At least 1.5 billion people across the world are now under severe travel restrictions.
But the head of the World Health Organisation, Tedros Adhanom Ghebreyesus, scolded world leaders for wasting precious time in the fight against the virus that has already killed more than 21,000 people, thrown millions out of work and ravaged the world economy.
He called it "public enemy No 1".
US deaths have now topped 1100, in another grim update for a global outbreak that has wreaked havoc on economies and established routines of life.

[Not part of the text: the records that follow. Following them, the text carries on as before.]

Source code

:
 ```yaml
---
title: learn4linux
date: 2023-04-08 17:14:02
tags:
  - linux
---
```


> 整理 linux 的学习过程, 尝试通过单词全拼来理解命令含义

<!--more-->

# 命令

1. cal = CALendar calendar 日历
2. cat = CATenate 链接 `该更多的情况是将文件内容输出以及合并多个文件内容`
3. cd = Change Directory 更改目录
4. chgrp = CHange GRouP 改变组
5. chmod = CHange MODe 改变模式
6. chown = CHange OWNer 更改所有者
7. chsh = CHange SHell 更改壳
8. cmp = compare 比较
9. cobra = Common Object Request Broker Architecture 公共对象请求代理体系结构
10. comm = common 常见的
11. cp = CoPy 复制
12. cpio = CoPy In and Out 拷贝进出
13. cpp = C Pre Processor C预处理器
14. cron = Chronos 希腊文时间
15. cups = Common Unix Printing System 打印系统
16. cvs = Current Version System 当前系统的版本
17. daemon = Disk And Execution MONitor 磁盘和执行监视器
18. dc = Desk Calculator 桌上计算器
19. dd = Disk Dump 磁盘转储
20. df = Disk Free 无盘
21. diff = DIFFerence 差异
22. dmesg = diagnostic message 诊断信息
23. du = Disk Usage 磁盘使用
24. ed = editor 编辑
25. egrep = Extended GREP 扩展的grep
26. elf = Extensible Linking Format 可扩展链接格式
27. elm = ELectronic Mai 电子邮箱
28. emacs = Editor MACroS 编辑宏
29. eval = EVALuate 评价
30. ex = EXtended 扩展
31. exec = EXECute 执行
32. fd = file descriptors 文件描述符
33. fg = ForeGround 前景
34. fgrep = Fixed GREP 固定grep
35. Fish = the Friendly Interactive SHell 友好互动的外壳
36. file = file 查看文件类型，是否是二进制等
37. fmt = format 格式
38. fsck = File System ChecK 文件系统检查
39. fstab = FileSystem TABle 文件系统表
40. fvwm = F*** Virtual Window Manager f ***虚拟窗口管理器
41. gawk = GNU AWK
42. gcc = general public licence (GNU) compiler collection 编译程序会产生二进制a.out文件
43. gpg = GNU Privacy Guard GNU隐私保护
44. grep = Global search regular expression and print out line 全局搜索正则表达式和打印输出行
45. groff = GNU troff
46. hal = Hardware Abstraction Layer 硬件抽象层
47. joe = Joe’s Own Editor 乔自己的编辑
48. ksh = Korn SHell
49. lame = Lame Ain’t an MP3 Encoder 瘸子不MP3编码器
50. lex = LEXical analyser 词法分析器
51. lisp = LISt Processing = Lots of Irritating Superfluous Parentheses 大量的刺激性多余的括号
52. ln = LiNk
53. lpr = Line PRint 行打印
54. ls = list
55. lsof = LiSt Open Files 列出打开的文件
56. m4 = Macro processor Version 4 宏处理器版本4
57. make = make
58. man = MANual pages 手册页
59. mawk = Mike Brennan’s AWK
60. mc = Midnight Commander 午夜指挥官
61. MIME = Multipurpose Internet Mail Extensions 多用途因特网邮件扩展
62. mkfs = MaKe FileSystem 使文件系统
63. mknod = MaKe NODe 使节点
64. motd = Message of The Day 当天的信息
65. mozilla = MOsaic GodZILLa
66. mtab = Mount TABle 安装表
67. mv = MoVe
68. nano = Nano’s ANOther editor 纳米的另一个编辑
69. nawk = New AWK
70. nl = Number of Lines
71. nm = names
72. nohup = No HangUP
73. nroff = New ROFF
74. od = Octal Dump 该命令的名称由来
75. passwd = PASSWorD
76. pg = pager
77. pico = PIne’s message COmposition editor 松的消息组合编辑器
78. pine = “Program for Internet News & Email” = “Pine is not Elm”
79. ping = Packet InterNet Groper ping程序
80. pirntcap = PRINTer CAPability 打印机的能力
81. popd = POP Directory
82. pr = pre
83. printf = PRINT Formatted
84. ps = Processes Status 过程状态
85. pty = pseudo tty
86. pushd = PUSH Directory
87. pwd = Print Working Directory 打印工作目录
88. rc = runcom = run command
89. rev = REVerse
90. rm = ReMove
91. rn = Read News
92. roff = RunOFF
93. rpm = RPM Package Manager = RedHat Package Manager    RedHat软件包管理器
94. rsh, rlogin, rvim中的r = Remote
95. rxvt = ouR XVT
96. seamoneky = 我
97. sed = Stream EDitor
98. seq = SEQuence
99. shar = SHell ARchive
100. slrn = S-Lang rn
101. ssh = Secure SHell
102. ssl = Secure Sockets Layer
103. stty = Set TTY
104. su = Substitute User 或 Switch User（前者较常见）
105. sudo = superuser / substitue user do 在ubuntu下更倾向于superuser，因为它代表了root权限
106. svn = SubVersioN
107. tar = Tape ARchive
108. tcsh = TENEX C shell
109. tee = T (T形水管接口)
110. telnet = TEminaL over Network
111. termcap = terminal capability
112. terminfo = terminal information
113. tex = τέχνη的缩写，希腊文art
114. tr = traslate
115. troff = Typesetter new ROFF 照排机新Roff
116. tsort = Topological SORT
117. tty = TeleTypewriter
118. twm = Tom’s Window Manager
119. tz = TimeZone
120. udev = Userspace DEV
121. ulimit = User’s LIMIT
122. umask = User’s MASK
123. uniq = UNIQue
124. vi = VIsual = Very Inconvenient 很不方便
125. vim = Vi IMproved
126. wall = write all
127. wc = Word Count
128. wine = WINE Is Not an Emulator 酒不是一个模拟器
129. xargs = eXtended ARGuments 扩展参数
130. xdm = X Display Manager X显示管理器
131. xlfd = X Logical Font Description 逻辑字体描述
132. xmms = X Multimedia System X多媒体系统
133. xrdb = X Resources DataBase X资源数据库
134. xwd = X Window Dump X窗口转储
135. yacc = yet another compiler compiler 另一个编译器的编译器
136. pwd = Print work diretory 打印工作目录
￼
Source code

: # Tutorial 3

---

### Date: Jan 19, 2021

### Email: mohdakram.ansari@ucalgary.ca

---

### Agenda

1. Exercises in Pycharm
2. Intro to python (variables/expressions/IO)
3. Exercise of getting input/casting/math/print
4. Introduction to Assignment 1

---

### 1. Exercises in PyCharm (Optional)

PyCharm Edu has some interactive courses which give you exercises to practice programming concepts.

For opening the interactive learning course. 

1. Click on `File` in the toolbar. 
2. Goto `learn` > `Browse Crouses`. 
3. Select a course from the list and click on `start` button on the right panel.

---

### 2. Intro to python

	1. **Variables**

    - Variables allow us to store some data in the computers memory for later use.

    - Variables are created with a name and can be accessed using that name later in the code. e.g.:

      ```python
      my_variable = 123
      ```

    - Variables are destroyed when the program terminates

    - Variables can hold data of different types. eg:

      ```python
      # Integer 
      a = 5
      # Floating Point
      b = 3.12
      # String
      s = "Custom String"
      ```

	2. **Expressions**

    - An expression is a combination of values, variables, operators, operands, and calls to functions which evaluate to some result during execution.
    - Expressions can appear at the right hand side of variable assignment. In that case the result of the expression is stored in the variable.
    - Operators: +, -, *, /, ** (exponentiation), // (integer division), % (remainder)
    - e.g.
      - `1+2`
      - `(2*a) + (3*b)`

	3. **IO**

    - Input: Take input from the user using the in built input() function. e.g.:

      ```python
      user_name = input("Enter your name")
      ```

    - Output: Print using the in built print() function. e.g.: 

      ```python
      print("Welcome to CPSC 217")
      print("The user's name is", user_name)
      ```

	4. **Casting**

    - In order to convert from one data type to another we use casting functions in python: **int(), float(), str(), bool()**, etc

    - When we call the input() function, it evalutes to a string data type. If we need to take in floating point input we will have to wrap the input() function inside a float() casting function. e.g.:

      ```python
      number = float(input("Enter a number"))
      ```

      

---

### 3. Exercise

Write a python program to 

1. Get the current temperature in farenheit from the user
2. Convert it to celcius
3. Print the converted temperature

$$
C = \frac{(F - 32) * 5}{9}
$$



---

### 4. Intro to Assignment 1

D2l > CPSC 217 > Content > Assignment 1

Worldwide, the death toll climbed past 23,000, according to Johns Hopkins' running count.
Nearly 3.3 million Americans applied for unemployment benefits last week - almost five times the previous record set in 1982 - amid a widespread shutdown caused by the virus.
House Speaker Nancy Pelosi said Congress will give final approval Friday to the $2.2 trillion economic rescue bill, a vote that would cap Congress' tumultuous effort to rush the relief to a nation battered by the coronavirus. Stocks marched higher for a third straight day Friday as the bill moved closer to passage.